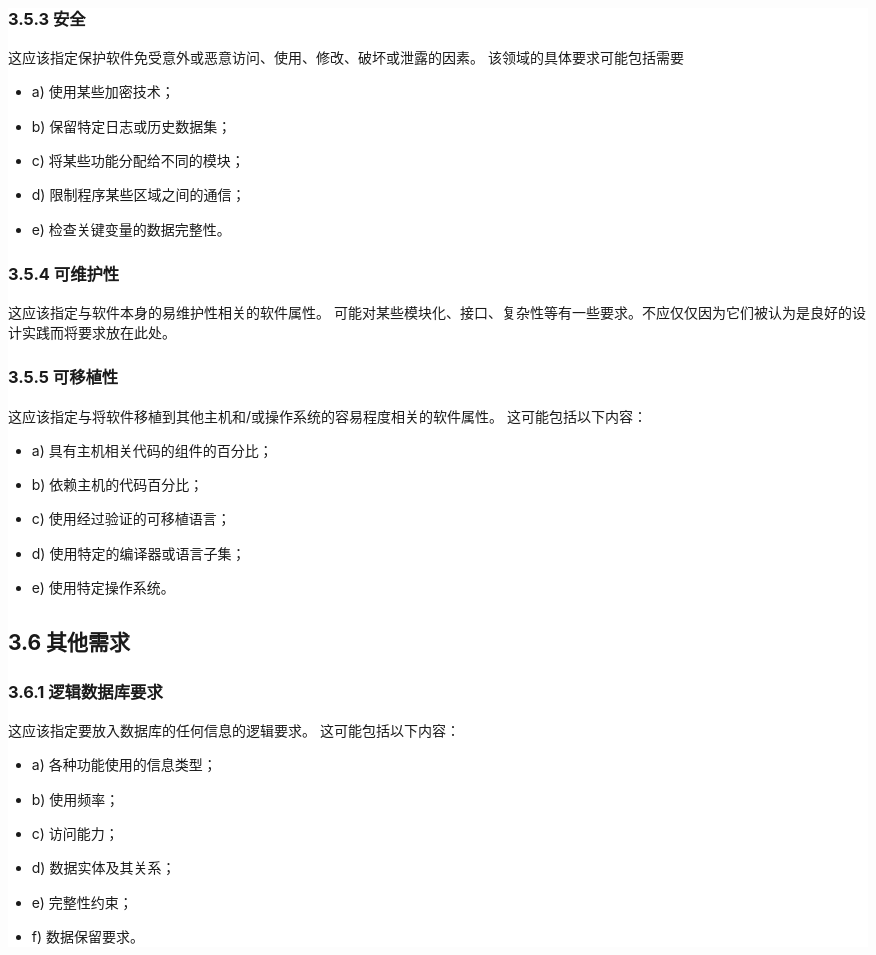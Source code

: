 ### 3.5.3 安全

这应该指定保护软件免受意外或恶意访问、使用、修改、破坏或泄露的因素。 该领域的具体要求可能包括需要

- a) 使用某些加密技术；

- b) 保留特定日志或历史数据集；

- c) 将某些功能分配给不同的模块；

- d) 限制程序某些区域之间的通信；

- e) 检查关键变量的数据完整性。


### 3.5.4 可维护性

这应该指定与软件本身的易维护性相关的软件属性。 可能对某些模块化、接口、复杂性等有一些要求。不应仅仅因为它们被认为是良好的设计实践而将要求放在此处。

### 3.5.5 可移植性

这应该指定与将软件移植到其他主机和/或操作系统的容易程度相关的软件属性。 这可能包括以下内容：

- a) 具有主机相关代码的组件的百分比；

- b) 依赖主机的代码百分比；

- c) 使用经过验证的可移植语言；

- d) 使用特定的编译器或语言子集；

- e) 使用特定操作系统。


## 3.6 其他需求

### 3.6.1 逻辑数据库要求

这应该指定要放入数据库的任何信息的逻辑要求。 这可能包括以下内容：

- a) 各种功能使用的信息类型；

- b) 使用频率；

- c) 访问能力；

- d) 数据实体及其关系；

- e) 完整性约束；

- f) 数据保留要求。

○ ○ ○

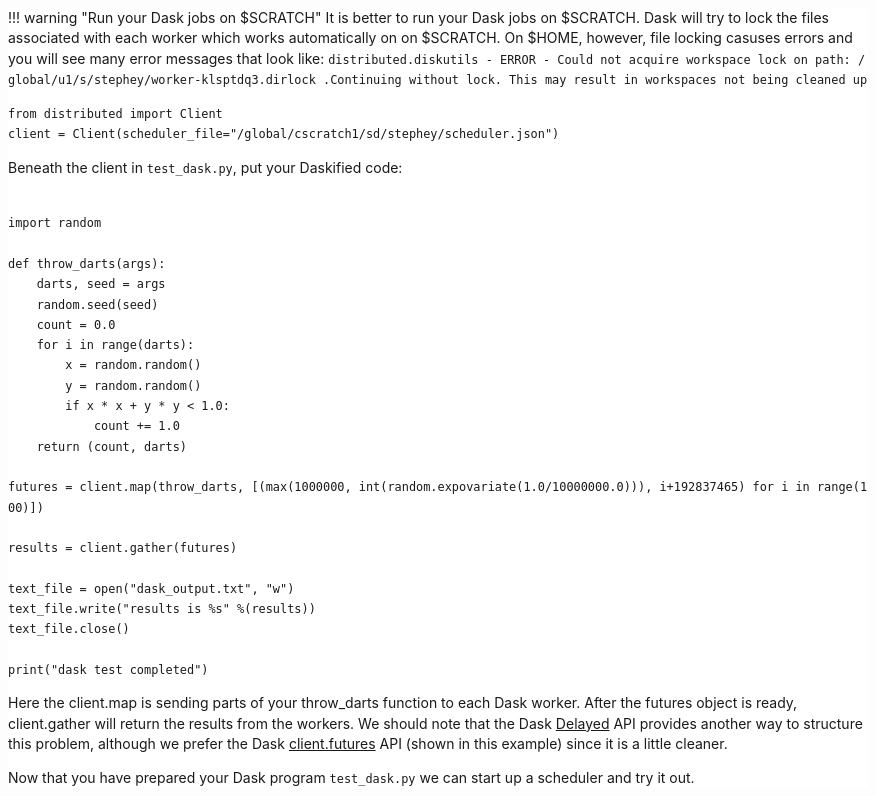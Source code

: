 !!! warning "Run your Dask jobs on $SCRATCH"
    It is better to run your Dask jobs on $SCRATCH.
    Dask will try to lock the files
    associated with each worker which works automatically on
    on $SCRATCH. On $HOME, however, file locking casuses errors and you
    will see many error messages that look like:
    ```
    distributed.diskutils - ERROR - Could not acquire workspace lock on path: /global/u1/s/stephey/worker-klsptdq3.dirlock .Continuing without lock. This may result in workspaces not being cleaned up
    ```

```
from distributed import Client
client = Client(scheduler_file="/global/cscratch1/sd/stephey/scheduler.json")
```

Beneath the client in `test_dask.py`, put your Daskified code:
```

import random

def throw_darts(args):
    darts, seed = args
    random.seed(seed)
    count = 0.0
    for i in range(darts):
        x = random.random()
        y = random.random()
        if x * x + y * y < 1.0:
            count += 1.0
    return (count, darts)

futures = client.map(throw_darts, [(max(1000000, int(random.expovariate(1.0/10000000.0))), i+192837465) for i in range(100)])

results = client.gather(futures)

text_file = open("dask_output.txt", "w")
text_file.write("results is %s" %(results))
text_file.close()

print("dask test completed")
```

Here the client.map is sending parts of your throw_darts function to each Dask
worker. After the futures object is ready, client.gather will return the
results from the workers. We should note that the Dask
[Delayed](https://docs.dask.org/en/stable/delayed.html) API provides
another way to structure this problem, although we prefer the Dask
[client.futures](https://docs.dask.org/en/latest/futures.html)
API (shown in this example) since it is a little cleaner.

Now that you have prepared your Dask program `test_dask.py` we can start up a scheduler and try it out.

○ ○ ○

* **Exercise prompt**
Report every line of the material above in which "that" appears.

* **Reply to the exercise**
    will see many error messages that look like:
results from the workers. We should note that the Dask
Now that you have prepared your Dask program `test_dask.py` we can start up a scheduler and try it out.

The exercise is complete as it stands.